Pictures paired with source code
========================================================================
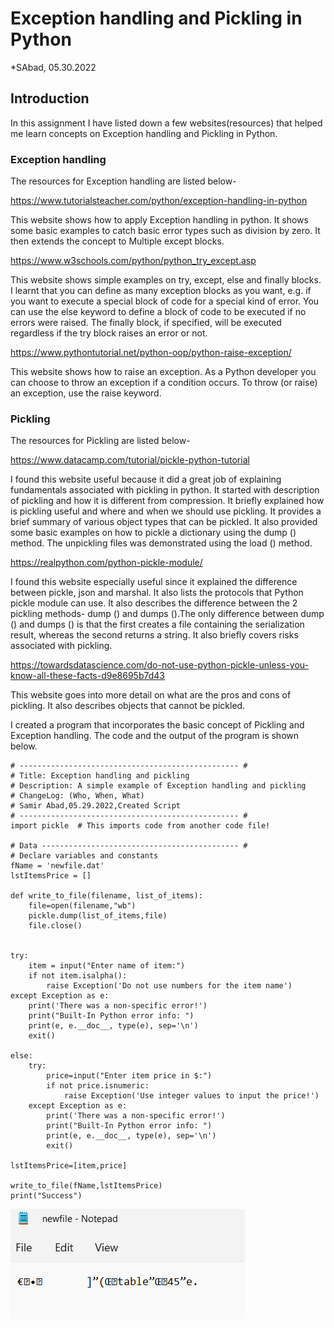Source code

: # Exception handling and Pickling in Python
*SAbad, 05.30.2022

## Introduction
In this assignment I have listed down a few websites(resources) that helped me learn concepts on Exception handling and Pickling in Python.

### Exception handling

The resources for Exception handling are listed below-

https://www.tutorialsteacher.com/python/exception-handling-in-python

This website shows how to apply Exception handling in python. It shows some basic examples to catch basic error types such as division by zero. It then extends the concept to Multiple except blocks.  

https://www.w3schools.com/python/python_try_except.asp

This website shows simple examples on try, except, else and finally blocks. I learnt that you can define as many exception blocks as you want, e.g. if you want to execute a special block of code for a special kind of error. You can use the else keyword to define a block of code to be executed if no errors were raised. The finally block, if specified, will be executed regardless if the try block raises an error or not.

https://www.pythontutorial.net/python-oop/python-raise-exception/

This website shows how to raise an exception. As a Python developer you can choose to throw an exception if a condition occurs. To throw (or raise) an exception, use the raise keyword.

### Pickling

The resources for Pickling are listed below-

https://www.datacamp.com/tutorial/pickle-python-tutorial 

I found this website useful because it did a great job of explaining fundamentals associated with pickling in python. It started with description of pickling and how it is different from compression. It briefly explained how is pickling useful and where and when we should use pickling.  It provides a brief summary of various object types that can be pickled. It also provided some basic examples on how to pickle a dictionary using the dump () method. The unpickling files was demonstrated using the load () method.

https://realpython.com/python-pickle-module/

I found this website especially useful since it explained the difference between pickle, json and marshal. It also lists the protocols that Python pickle module can use. It also describes the difference between the 2 pickling methods- dump () and dumps ().The only difference between dump () and dumps () is that the first creates a file containing the serialization result, whereas the second returns a string. It also briefly covers risks associated with pickling.

https://towardsdatascience.com/do-not-use-python-pickle-unless-you-know-all-these-facts-d9e8695b7d43

This website goes into more detail on what are the pros and cons of pickling. It also describes objects that cannot be pickled.

I created a program that incorporates the basic concept of Pickling and Exception handling. The code and the output of the program is shown below.

```
# ------------------------------------------------- #
# Title: Exception handling and pickling
# Description: A simple example of Exception handling and pickling
# ChangeLog: (Who, When, What)
# Samir Abad,05.29.2022,Created Script
# ------------------------------------------------- #
import pickle  # This imports code from another code file!

# Data -------------------------------------------- #
# Declare variables and constants
fName = 'newfile.dat'
lstItemsPrice = []

def write_to_file(filename, list_of_items):
    file=open(filename,"wb")
    pickle.dump(list_of_items,file)
    file.close()


try:
    item = input("Enter name of item:")
    if not item.isalpha():
        raise Exception('Do not use numbers for the item name')
except Exception as e:
    print('There was a non-specific error!')
    print("Built-In Python error info: ")
    print(e, e.__doc__, type(e), sep='\n')
    exit()

else:
    try:
        price=input("Enter item price in $:")
        if not price.isnumeric:
            raise Exception('Use integer values to input the price!')
    except Exception as e:
        print('There was a non-specific error!')
        print("Built-In Python error info: ")
        print(e, e.__doc__, type(e), sep='\n')
        exit()

lstItemsPrice=[item,price]

write_to_file(fName,lstItemsPrice)
print("Success")
```

![Code Results](image1.png "Code Results")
========================================================================
» Required action: Using the records above, restate word for word the lines from the one with "The resources for Exception" through the one with "https://www.datacamp.com/tutorial/pickle-python-tutorial", both included.

» Result of this exercise:
The resources for Exception handling are listed below-

https://www.tutorialsteacher.com/python/exception-handling-in-python

This website shows how to apply Exception handling in python. It shows some basic examples to catch basic error types such as division by zero. It then extends the concept to Multiple except blocks.  

https://www.w3schools.com/python/python_try_except.asp

This website shows simple examples on try, except, else and finally blocks. I learnt that you can define as many exception blocks as you want, e.g. if you want to execute a special block of code for a special kind of error. You can use the else keyword to define a block of code to be executed if no errors were raised. The finally block, if specified, will be executed regardless if the try block raises an error or not.

https://www.pythontutorial.net/python-oop/python-raise-exception/

This website shows how to raise an exception. As a Python developer you can choose to throw an exception if a condition occurs. To throw (or raise) an exception, use the raise keyword.

### Pickling

The resources for Pickling are listed below-

https://www.datacamp.com/tutorial/pickle-python-tutorial 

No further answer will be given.